## ACTIVITY
Go through the material under this sentence. Return every line holding "first".

## SOURCE DATA
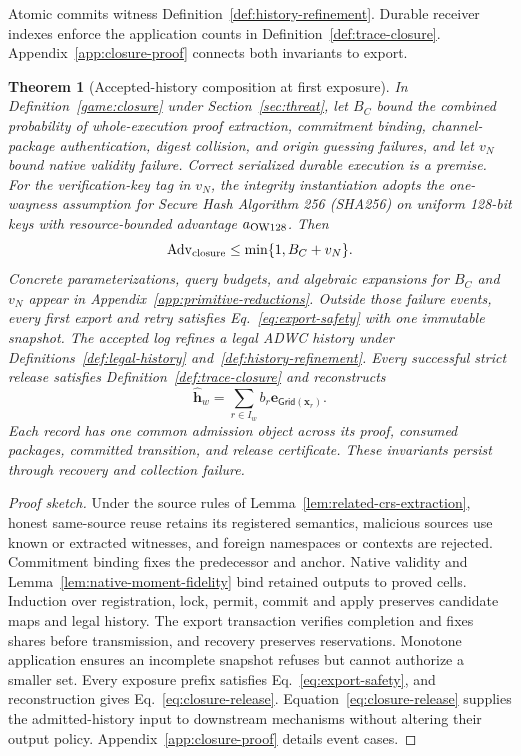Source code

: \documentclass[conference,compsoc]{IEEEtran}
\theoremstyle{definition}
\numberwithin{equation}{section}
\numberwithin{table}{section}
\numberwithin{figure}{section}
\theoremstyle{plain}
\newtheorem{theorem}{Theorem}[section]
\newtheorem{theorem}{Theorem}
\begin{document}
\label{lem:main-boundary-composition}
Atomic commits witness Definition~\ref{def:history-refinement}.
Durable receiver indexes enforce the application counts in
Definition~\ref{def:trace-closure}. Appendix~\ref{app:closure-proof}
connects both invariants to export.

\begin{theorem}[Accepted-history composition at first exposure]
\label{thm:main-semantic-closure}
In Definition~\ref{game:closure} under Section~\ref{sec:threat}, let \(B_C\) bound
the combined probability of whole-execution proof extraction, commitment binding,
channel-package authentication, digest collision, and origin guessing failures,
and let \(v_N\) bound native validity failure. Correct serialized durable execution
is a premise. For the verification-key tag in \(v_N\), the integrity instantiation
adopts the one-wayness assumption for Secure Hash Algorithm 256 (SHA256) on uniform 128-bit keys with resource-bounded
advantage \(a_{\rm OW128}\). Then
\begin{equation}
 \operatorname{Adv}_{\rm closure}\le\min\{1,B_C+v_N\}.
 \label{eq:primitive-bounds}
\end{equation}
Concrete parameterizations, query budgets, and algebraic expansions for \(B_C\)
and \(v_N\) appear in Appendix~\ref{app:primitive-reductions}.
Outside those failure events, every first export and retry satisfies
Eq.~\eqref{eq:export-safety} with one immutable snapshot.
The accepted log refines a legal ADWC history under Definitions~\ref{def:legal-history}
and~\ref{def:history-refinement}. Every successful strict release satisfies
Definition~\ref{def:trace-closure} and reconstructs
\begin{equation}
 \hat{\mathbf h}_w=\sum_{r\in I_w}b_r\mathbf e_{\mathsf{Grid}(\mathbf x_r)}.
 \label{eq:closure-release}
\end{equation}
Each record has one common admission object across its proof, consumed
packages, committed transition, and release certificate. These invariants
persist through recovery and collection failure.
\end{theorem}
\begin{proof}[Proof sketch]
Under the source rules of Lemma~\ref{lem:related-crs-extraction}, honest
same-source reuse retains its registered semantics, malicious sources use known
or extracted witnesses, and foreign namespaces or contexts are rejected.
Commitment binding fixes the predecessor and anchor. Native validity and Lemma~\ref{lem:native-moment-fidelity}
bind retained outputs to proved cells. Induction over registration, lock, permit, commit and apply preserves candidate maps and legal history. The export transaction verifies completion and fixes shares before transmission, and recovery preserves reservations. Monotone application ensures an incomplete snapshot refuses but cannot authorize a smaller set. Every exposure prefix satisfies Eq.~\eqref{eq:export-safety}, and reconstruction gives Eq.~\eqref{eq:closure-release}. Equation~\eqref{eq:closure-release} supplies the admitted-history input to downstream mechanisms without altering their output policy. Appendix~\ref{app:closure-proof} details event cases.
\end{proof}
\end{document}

## EXERCISE SOLUTION
\begin{theorem}[Accepted-history composition at first exposure]
Outside those failure events, every first export and retry satisfies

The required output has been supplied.